Saturday, November 20, 2010

The Average Challenge... Part 1

We have all been taught that the average of a list of numbers, is their sum divided by the count. Yes this is true, but when we rely on an average for input into a more complex formula or we use it when making an important decision what it implies and communicates becomes very important.

Why is this important?

Here are some sobering examples about why this topic is so important.
  • Oracle statistics are commonly provided as an average. But as I will demonstrate (and you can validate) an average can be a poor representation of the underlying values. 
  • Just because the average multiblock read takes 30ms does not mean it usually takes 30ms, yet this is how most DBAs think, talk, and act. In fact, the typical read could take only 5ms!
  • Most DBAs assume that if the average log file parallel write takes 10ms, then most of the writes will center closely around 10ms and also that it is just as likely the writes will be less than 10ms than greater than 10ms...not true.
  • If two different SQL statements retrieve 100 blocks from outside of Oracle's buffer cache it may take one statement 10 seconds and the other statement 2 seconds to prepare the blocks for access.
  • If a SQL statement retrieves 100 blocks from outside of Oracle's buffer cache it may take one execution 10 seconds to complete while another execution only 2 seconds.
My point in this blog series is to highlight that it is important for us as performance analysts to be aware, understand, and properly use averages and also to have the ability to derive more appropriate ways to describe what's occuring. Better said, we need to use the best representation of the data to suit our performance analysis needs. If this something you are interested in, then read on!

Our Misguided Past

Suppose we look at an AWR report that shows the average log file parallel write time is 17ms. This is  validated by looking further into the report, which shows that over the AWR report interval the total log file parallel write wait time was 1200 seconds with 70,588 associated waits (the count).  What was stated and gathered is true, but from this point is where the allusions begin...

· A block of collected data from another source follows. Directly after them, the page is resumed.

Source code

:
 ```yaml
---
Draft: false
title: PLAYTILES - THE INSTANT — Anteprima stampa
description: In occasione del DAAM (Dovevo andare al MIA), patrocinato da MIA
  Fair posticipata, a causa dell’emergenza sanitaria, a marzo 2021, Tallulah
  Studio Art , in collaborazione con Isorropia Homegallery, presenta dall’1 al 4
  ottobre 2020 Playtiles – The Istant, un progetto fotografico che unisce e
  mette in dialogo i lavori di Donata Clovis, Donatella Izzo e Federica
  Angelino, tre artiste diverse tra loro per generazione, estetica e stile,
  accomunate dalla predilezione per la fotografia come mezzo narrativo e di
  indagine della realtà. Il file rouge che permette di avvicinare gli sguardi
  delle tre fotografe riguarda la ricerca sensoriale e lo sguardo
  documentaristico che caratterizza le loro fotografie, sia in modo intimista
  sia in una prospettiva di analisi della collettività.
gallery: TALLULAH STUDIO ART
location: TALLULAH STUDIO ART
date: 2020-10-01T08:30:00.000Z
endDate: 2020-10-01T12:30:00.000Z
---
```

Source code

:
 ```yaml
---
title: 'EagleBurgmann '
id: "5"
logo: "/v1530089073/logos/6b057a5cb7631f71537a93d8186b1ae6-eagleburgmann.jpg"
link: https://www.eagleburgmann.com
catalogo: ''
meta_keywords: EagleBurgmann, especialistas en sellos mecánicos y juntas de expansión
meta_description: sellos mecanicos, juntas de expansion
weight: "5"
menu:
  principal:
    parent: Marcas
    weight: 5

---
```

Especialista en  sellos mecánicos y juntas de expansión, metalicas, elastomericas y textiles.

Many DBAs will make three incorrect assumptions. First, that most of the log file parallel write waits are close to 17ms and if they are not, then they are an anomaly, an outlier, and unimportant. And because they probably don't occur that often, it's nothing to be concerned about. Second, because most of us are conditioned to think of averages as part of a bell curve (i.e., normal distribution), most DBAs will envision there being just as many waits (i.e., wait occurrences) slightly less than 17ms as there are waits slightly greater than 17ms. Third, if there is a problem with using the mathematical average (i.e., mean), then everyone else is in the same boat as me and there is nothing we can realistically do anyways...so doing something about this is unusual, irrelevant, and unrealistic. All three of these assumptions are incorrect and thankfully we can address each one.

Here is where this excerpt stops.